Every Good Morning

I love crows and their corvid cousins, ravens. 

They are not cute. They grow plentiful around battlefields and garbage dumps. If I fell in the woods or fields, they would eat me and spread the word “Here we feast!” They are omnivorous and will gobble down baby birds.

Beautiful and smart, the brightest of the birds, they are tool users and capable of recognizing individual human faces, capable of mourning and probably able to reflect upon their lives. Think of that. More than anything, it is their mystery I love, their presence. They possess gravity and seriousness as if they sheltered an inner life. I think the “as if” in that sentence is too constricting.

They live in extended family groups and go secret and quiet around their big nests. The whole family helps feed the young. One usually keeps to a tree as a guard when the others are on the ground.

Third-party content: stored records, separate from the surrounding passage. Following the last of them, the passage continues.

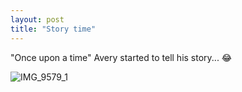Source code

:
 ```yaml
---
layout: post
title: "Story time"
---
```


"Once upon a time" Avery started to tell his story... 😂

![IMG_9579_1](https://github.com/kathybeyer/kathybeyer.github.io/assets/121460653/07a28499-ce32-4e15-a2d9-17f2d9fb0992)
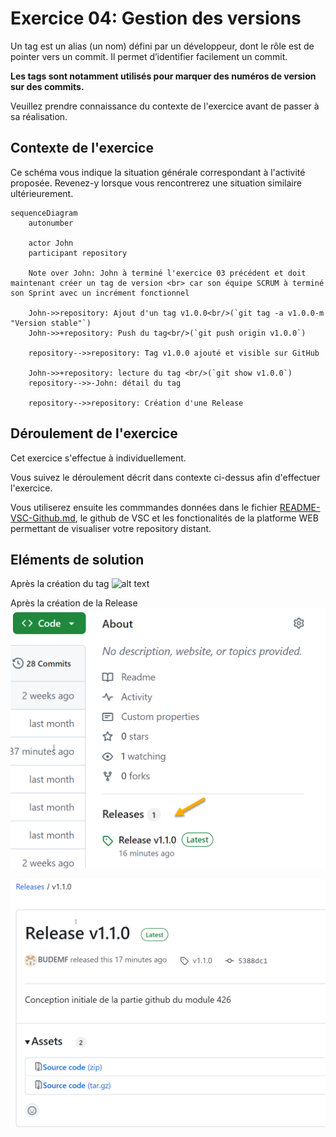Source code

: # Exercice 04: Gestion des versions

Un tag est un alias (un nom) défini par un développeur, dont le rôle est de pointer vers un commit. Il permet d’identifier facilement un commit.

**Les tags sont notamment utilisés pour marquer des numéros de version sur des commits.**



Veuillez prendre connaissance du contexte de l'exercice avant de passer à sa réalisation.

## Contexte de l'exercice

Ce schéma vous indique la situation générale correspondant à l'activité proposée.
Revenez-y lorsque vous rencontrerez une situation similaire ultérieurement.

```mermaid
sequenceDiagram
    autonumber

    actor John
    participant repository
 
    Note over John: John à terminé l'exercice 03 précédent et doit maintenant créer un tag de version <br> car son équipe SCRUM à terminé son Sprint avec un incrément fonctionnel
    
    John->>repository: Ajout d'un tag v1.0.0<br/>(`git tag -a v1.0.0-m "Version stable"`)
    John->>+repository: Push du tag<br/>(`git push origin v1.0.0`)
   
    repository-->>repository: Tag v1.0.0 ajouté et visible sur GitHub

    John->>+repository: lecture du tag <br/>(`git show v1.0.0`)
    repository-->>-John: détail du tag

    repository-->>repository: Création d'une Release
```

## Déroulement de l'exercice

Cet exercice s'effectue à individuellement.

Vous suivez le déroulement décrit dans contexte ci-dessus afin d'effectuer l'exercice.

Vous utiliserez ensuite les commmandes données dans le fichier [README-VSC-Github.md](/README-VSC-Github.md#les-tags), le github de VSC et les fonctionalités de la platforme WEB permettant de visualiser votre repository distant.

## Eléments de solution

Après la création du tag
![alt text](/doc/image-30.pngimage-30.png)

Après la création de la Release
![alt text](/doc/image-31.png)

![alt text](/doc/image-32.png)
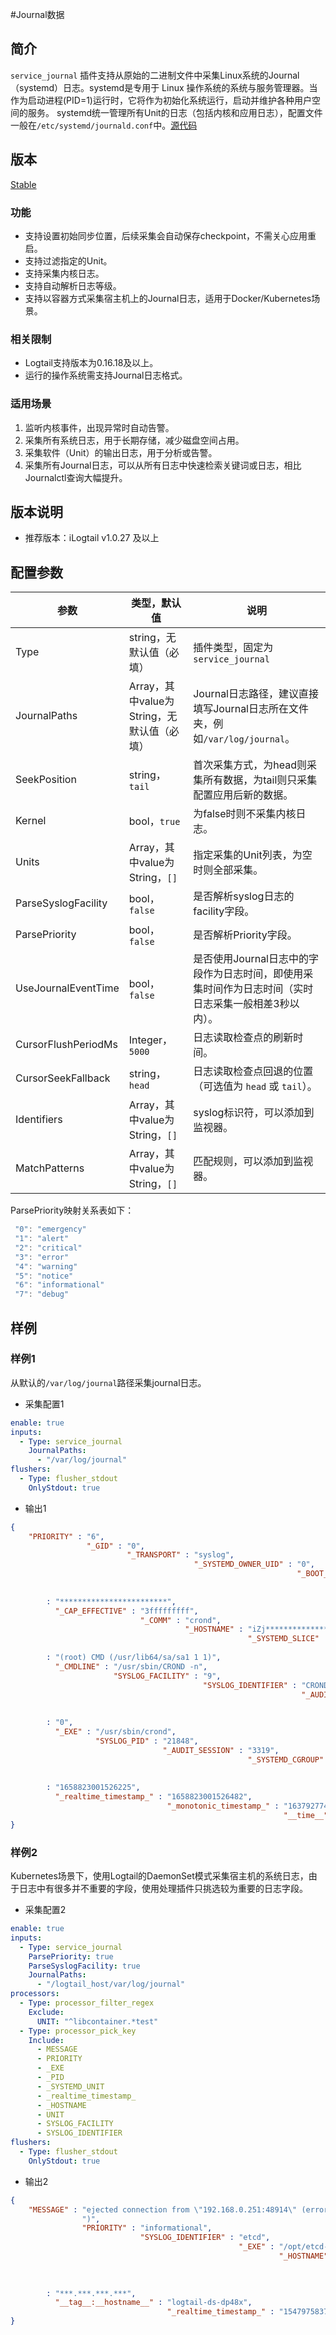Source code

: #Journal数据

## 简介

`service_journal` 插件支持从原始的二进制文件中采集Linux系统的Journal（systemd）日志。systemd是专用于 Linux 操作系统的系统与服务管理器。当作为启动进程(PID=1)运行时，它将作为初始化系统运行，启动并维护各种用户空间的服务。 systemd统一管理所有Unit的日志（包括内核和应用日志），配置文件一般在`/etc/systemd/journald.conf`中。[源代码](https://github.com/alibaba/loongcollector/blob/main/plugins/input/journal/input_journal.go)

## 版本

[Stable](../../stability-level.md)

### 功能

* 支持设置初始同步位置，后续采集会自动保存checkpoint，不需关心应用重启。
* 支持过滤指定的Unit。
* 支持采集内核日志。
* 支持自动解析日志等级。
* 支持以容器方式采集宿主机上的Journal日志，适用于Docker/Kubernetes场景。

### 相关限制

* Logtail支持版本为0.16.18及以上。
* 运行的操作系统需支持Journal日志格式。

### 适用场景

1. 监听内核事件，出现异常时自动告警。
2. 采集所有系统日志，用于长期存储，减少磁盘空间占用。
3. 采集软件（Unit）的输出日志，用于分析或告警。
4. 采集所有Journal日志，可以从所有日志中快速检索关键词或日志，相比Journalctl查询大幅提升。

## 版本说明

* 推荐版本：iLogtail v1.0.27 及以上

## 配置参数

| 参数 | 类型，默认值 | 说明 |
| - | - | - |
| Type    | string，无默认值（必填） | 插件类型，固定为`service_journal`      |
| JournalPaths | Array，其中value为String，无默认值（必填） | Journal日志路径，建议直接填写Journal日志所在文件夹，例如`/var/log/journal`。 |
| SeekPosition | string，`tail` | 首次采集方式，为head则采集所有数据，为tail则只采集配置应用后新的数据。 |
| Kernel | bool，`true` | 为false时则不采集内核日志。 |
| Units | Array，其中value为String，`[]` | 指定采集的Unit列表，为空时则全部采集。 |
| ParseSyslogFacility | bool，`false` | 是否解析syslog日志的facility字段。 |
| ParsePriority | bool，`false` | 是否解析Priority字段。|
| UseJournalEventTime | bool，`false` | 是否使用Journal日志中的字段作为日志时间，即使用采集时间作为日志时间（实时日志采集一般相差3秒以内）。|
| CursorFlushPeriodMs | Integer，`5000` | 日志读取检查点的刷新时间。 |
| CursorSeekFallback | string，`head` | 日志读取检查点回退的位置（可选值为 `head` 或 `tail`）。 |
| Identifiers | Array，其中value为String，`[]` | syslog标识符，可以添加到监视器。 |
| MatchPatterns | Array，其中value为String，`[]` | 匹配规则，可以添加到监视器。 |

ParsePriority映射关系表如下：

```go
 "0": "emergency"
 "1": "alert"
 "2": "critical"
 "3": "error"
 "4": "warning"
 "5": "notice"
 "6": "informational"
 "7": "debug"
```

## 样例

### 样例1

从默认的`/var/log/journal`路径采集journal日志。

* 采集配置1

```yaml
enable: true
inputs:
  - Type: service_journal
    JournalPaths:
      - "/var/log/journal"
flushers:
  - Type: flusher_stdout
    OnlyStdout: true  
```

* 输出1

```json
{
    "PRIORITY" : "6",
                 "_GID" : "0",
                          "_TRANSPORT" : "syslog",
                                         "_SYSTEMD_OWNER_UID" : "0",
                                                                "_BOOT_ID" : "bab**************54b",
                                                                             "_PID" : "21848",
                                                                                      "_MACHINE_ID"
        : "************************",
          "_CAP_EFFECTIVE" : "3fffffffff",
                             "_COMM" : "crond",
                                       "_HOSTNAME" : "iZj*****************1hZ",
                                                     "_SYSTEMD_SLICE" : "user-0.slice",
                                                                        "MESSAGE"
        : "(root) CMD (/usr/lib64/sa/sa1 1 1)",
          "_CMDLINE" : "/usr/sbin/CROND -n",
                       "SYSLOG_FACILITY" : "9",
                                           "SYSLOG_IDENTIFIER" : "CROND",
                                                                 "_AUDIT_LOGINUID" : "0",
                                                                                     "_SYSTEMD_SESSION" : "3319",
                                                                                                          "_UID"
        : "0",
          "_EXE" : "/usr/sbin/crond",
                   "SYSLOG_PID" : "21848",
                                  "_AUDIT_SESSION" : "3319",
                                                     "_SYSTEMD_CGROUP" : "/user.slice/user-0.slice/session-3319.scope",
                                                                         "_SYSTEMD_UNIT" : "session-3319.scope",
                                                                                           "_SOURCE_REALTIME_TIMESTAMP"
        : "1658823001526225",
          "_realtime_timestamp_" : "1658823001526482",
                                   "_monotonic_timestamp_" : "1637927744052",
                                                             "__time__" : "1658823031"
}
```

### 样例2

Kubernetes场景下，使用Logtail的DaemonSet模式采集宿主机的系统日志，由于日志中有很多并不重要的字段，使用处理插件只挑选较为重要的日志字段。

* 采集配置2

```yaml
enable: true
inputs:
  - Type: service_journal
    ParsePriority: true
    ParseSyslogFacility: true
    JournalPaths:
      - "/logtail_host/var/log/journal"
processors:
  - Type: processor_filter_regex
    Exclude:
      UNIT: "^libcontainer.*test"
  - Type: processor_pick_key 
    Include:
      - MESSAGE
      - PRIORITY
      - _EXE
      - _PID
      - _SYSTEMD_UNIT
      - _realtime_timestamp_
      - _HOSTNAME
      - UNIT
      - SYSLOG_FACILITY
      - SYSLOG_IDENTIFIER
flushers:
  - Type: flusher_stdout
    OnlyStdout: true  
```

* 输出2

```json
{
    "MESSAGE" : "ejected connection from \"192.168.0.251:48914\" (error \"EOF\", ServerName "
                ")",
                "PRIORITY" : "informational",
                             "SYSLOG_IDENTIFIER" : "etcd",
                                                   "_EXE" : "/opt/etcd-v3.3.8/etcd",
                                                            "_HOSTNAME" : "iZb*****************ueZ",
                                                                          "_PID" : "10590",
                                                                                   "_SYSTEMD_UNIT" : "etcd.service",
                                                                                                     "__source__"
        : "***.***.***.***",
          "__tag__:__hostname__" : "logtail-ds-dp48x",
                                   "_realtime_timestamp_" : "1547975837008708",
}
```
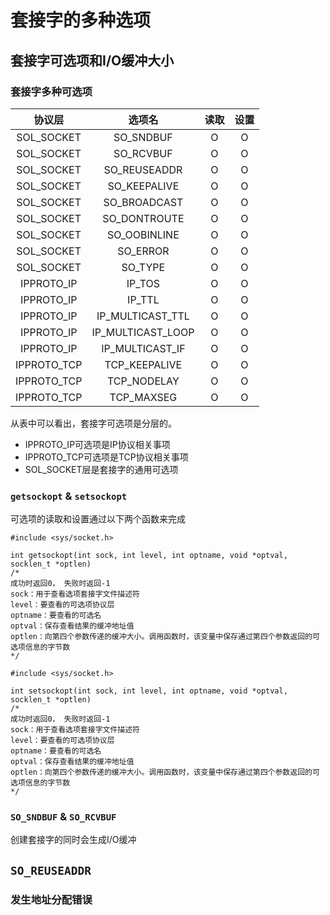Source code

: # 套接字的多种选项
## 套接字可选项和I/O缓冲大小
### 套接字多种可选项
|协议层|选项名|读取|设置|
|:----:|:----:|:----:|:----:|
|SOL_SOCKET|SO_SNDBUF|O|O|
|SOL_SOCKET|SO_RCVBUF|O|O|
|SOL_SOCKET|SO_REUSEADDR|O|O|
|SOL_SOCKET|SO_KEEPALIVE|O|O|
|SOL_SOCKET|SO_BROADCAST|O|O|
|SOL_SOCKET|SO_DONTROUTE|O|O|
|SOL_SOCKET|SO_OOBINLINE|O|O|
|SOL_SOCKET|SO_ERROR|O|O|
|SOL_SOCKET|SO_TYPE|O|O|
|IPPROTO_IP|IP_TOS|O|O|
|IPPROTO_IP|IP_TTL|O|O|
|IPPROTO_IP|IP_MULTICAST_TTL|O|O|
|IPPROTO_IP|IP_MULTICAST_LOOP|O|O|
|IPPROTO_IP|IP_MULTICAST_IF|O|O|
|IPPROTO_TCP|TCP_KEEPALIVE|O|O|
|IPPROTO_TCP|TCP_NODELAY|O|O|
|IPPROTO_TCP|TCP_MAXSEG|O|O|

从表中可以看出，套接字可选项是分层的。
* IPPROTO_IP可选项是IP协议相关事项
* IPPROTO_TCP可选项是TCP协议相关事项
* SOL_SOCKET层是套接字的通用可选项

### `getsockopt` & `setsockopt`
可选项的读取和设置通过以下两个函数来完成
```
#include <sys/socket.h>

int getsockopt(int sock, int level, int optname, void *optval, socklen_t *optlen)
/*
成功时返回0， 失败时返回-1
sock：用于查看选项套接字文件描述符
level：要查看的可选项协议层
optname：要查看的可选名
optval：保存查看结果的缓冲地址值
optlen：向第四个参数传递的缓冲大小。调用函数时，该变量中保存通过第四个参数返回的可选项信息的字节数
*/
```

```
#include <sys/socket.h>

int setsockopt(int sock, int level, int optname, void *optval, socklen_t *optlen)
/*
成功时返回0， 失败时返回-1
sock：用于查看选项套接字文件描述符
level：要查看的可选项协议层
optname：要查看的可选名
optval：保存查看结果的缓冲地址值
optlen：向第四个参数传递的缓冲大小。调用函数时，该变量中保存通过第四个参数返回的可选项信息的字节数
*/
```

### `SO_SNDBUF` & `SO_RCVBUF`
创建套接字的同时会生成I/O缓冲

## `SO_REUSEADDR`
### 发生地址分配错误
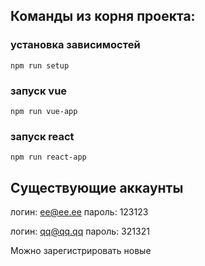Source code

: ## Команды из корня проекта:
### установка зависимостей
```
npm run setup
```
### запуск vue
```
npm run vue-app
```
### запуск react
```
npm run react-app
```
## Существующие аккаунты
логин: ee@ee.ee
пароль: 123123

логин: qq@qq.qq
пароль: 321321

Можно зарегистрировать новые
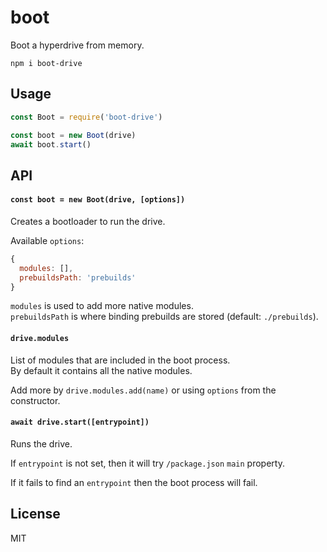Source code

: # boot

Boot a hyperdrive from memory.

```
npm i boot-drive
```

## Usage
```js
const Boot = require('boot-drive')

const boot = new Boot(drive)
await boot.start()
```

## API

#### `const boot = new Boot(drive, [options])`

Creates a bootloader to run the drive.

Available `options`:
```js
{
  modules: [],
  prebuildsPath: 'prebuilds'
}
```

`modules` is used to add more native modules.\
`prebuildsPath` is where binding prebuilds are stored (default: `./prebuilds`).

#### `drive.modules`

List of modules that are included in the boot process.\
By default it contains all the native modules.

Add more by `drive.modules.add(name)` or using `options` from the constructor.

#### `await drive.start([entrypoint])`

Runs the drive.

If `entrypoint` is not set, then it will try `/package.json` `main` property.

If it fails to find an `entrypoint` then the boot process will fail.

## License
MIT
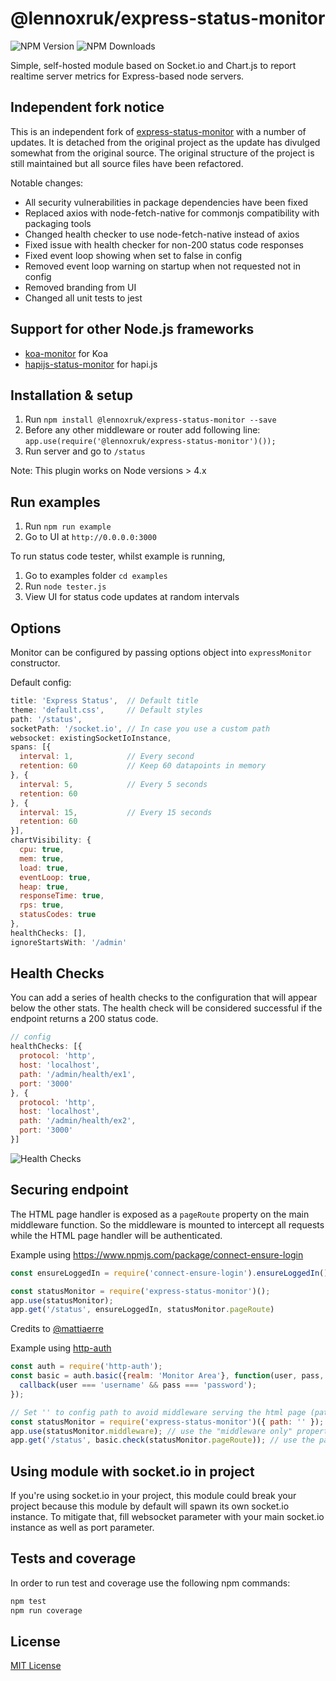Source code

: # @lennoxruk/express-status-monitor

![NPM Version](https://img.shields.io/npm/v/%40lennoxruk%2Fexpress-status-monitor)
![NPM Downloads](https://img.shields.io/npm/dw/%40lennoxruk%2Fexpress-status-monitor)

Simple, self-hosted module based on Socket.io and Chart.js to report realtime server metrics for Express-based node servers.

## Independent fork notice

This is an independent fork of [express-status-monitor](https://github.com/RafalWilinski/express-status-monitor) with a number of updates. It is detached from the original project as the update has divulged somewhat from the original source. The original structure of the project is still maintained but all source files have been refactored.

Notable changes:

* All security vulnerabilities in package dependencies have been fixed
* Replaced axios with node-fetch-native for commonjs compatibility with packaging tools
* Changed health checker to use node-fetch-native instead of axios
* Fixed issue with health checker for non-200 status code responses
* Fixed event loop showing when set to false in config
* Removed event loop warning on startup when not requested not in config
* Removed branding from UI
* Changed all unit tests to jest

## Support for other Node.js frameworks

* [koa-monitor](https://github.com/capaj/koa-monitor) for Koa
* [hapijs-status-monitor](https://github.com/ziyasal/hapijs-status-monitor) for hapi.js

## Installation & setup

1. Run `npm install @lennoxruk/express-status-monitor --save`
2. Before any other middleware or router add following line:
`app.use(require('@lennoxruk/express-status-monitor')());`
3. Run server and go to `/status`

Note: This plugin works on Node versions > 4.x

## Run examples

1. Run `npm run example`
1. Go to UI at `http://0.0.0.0:3000`

To run status code tester, whilst example is running,

1. Go to examples folder `cd examples`
2. Run `node tester.js`
3. View UI for status code updates at random intervals

## Options

Monitor can be configured by passing options object into `expressMonitor` constructor.

Default config:

```javascript
title: 'Express Status',  // Default title
theme: 'default.css',     // Default styles
path: '/status',
socketPath: '/socket.io', // In case you use a custom path
websocket: existingSocketIoInstance,
spans: [{
  interval: 1,            // Every second
  retention: 60           // Keep 60 datapoints in memory
}, {
  interval: 5,            // Every 5 seconds
  retention: 60
}, {
  interval: 15,           // Every 15 seconds
  retention: 60
}],
chartVisibility: {
  cpu: true,
  mem: true,
  load: true,
  eventLoop: true,
  heap: true,
  responseTime: true,
  rps: true,
  statusCodes: true
},
healthChecks: [],
ignoreStartsWith: '/admin'
```

## Health Checks

You can add a series of health checks to the configuration that will appear below the other stats. The health check will be considered successful if the endpoint returns a 200 status code.

```javascript
// config
healthChecks: [{
  protocol: 'http',
  host: 'localhost',
  path: '/admin/health/ex1',
  port: '3000'
}, {
  protocol: 'http',
  host: 'localhost',
  path: '/admin/health/ex2',
  port: '3000'
}]
```

![Health Checks](https://i.imgur.com/6tY4OhA.png "Health Checks")

## Securing endpoint

The HTML page handler is exposed as a `pageRoute` property on the main
middleware function.  So the middleware is mounted to intercept all requests
while the HTML page handler will be authenticated.

Example using <https://www.npmjs.com/package/connect-ensure-login>

```javascript
const ensureLoggedIn = require('connect-ensure-login').ensureLoggedIn()

const statusMonitor = require('express-status-monitor')();
app.use(statusMonitor);
app.get('/status', ensureLoggedIn, statusMonitor.pageRoute)
```

Credits to [@mattiaerre](https://github.com/mattiaerre)

Example using [http-auth](https://www.npmjs.com/package/http-auth)

```javascript
const auth = require('http-auth');
const basic = auth.basic({realm: 'Monitor Area'}, function(user, pass, callback) {
  callback(user === 'username' && pass === 'password');
});

// Set '' to config path to avoid middleware serving the html page (path must be a string not equal to the wanted route)
const statusMonitor = require('express-status-monitor')({ path: '' });
app.use(statusMonitor.middleware); // use the "middleware only" property to manage websockets
app.get('/status', basic.check(statusMonitor.pageRoute)); // use the pageRoute property to serve the dashboard html page
```

## Using module with socket.io in project

If you're using socket.io in your project, this module could break your project because this module by default will spawn its own socket.io instance. To mitigate that, fill websocket parameter with your main socket.io instance as well as port parameter.

## Tests and coverage

In order to run test and coverage use the following npm commands:

```bash
npm test
npm run coverage
```

## License

[MIT License](https://opensource.org/licenses/MIT)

The families will walk, stiff legged, in horizontal rows gleaning cut fields for food and individuals will hop at times from stone to stone on walls to search crevices.

They often play in gales, and once I saw a pair engaged in what looked like tag, tumbling and sweeping, turning upside down, calling back and forth, overtaking and falling behind. I felt joyous watching them. I’d like to think they did too.

Out late one night with a sick dog, I heard crows passing over us, calling. Stopping, going quiet, both of us raised our heads and listened until their voices faded out.

This past winter, two ravens have visited our trees several times and dropped down for feed. Each time we see them, my wife and I gasp, call to the other to come see, come see. Tell me they are not emissaries.

Standing at the very edge of the unfenced Grand Canyon, miles away from tourist sites, my eyes fixed on the undulations and chasms of miles and miles, a single silent raven rose directly in front of me riding a thermal, only 7 or 8 feet away, and for a few seconds, kept himself even with me, looking over, making eye contact, and then he turned into the wind and rode it well out above that abyss. When he (?) disappeared, I felt restful inside and perhaps understood, briefly, how such a visitation might become a catalyst for seeing the wild world as crowded with omens and gods.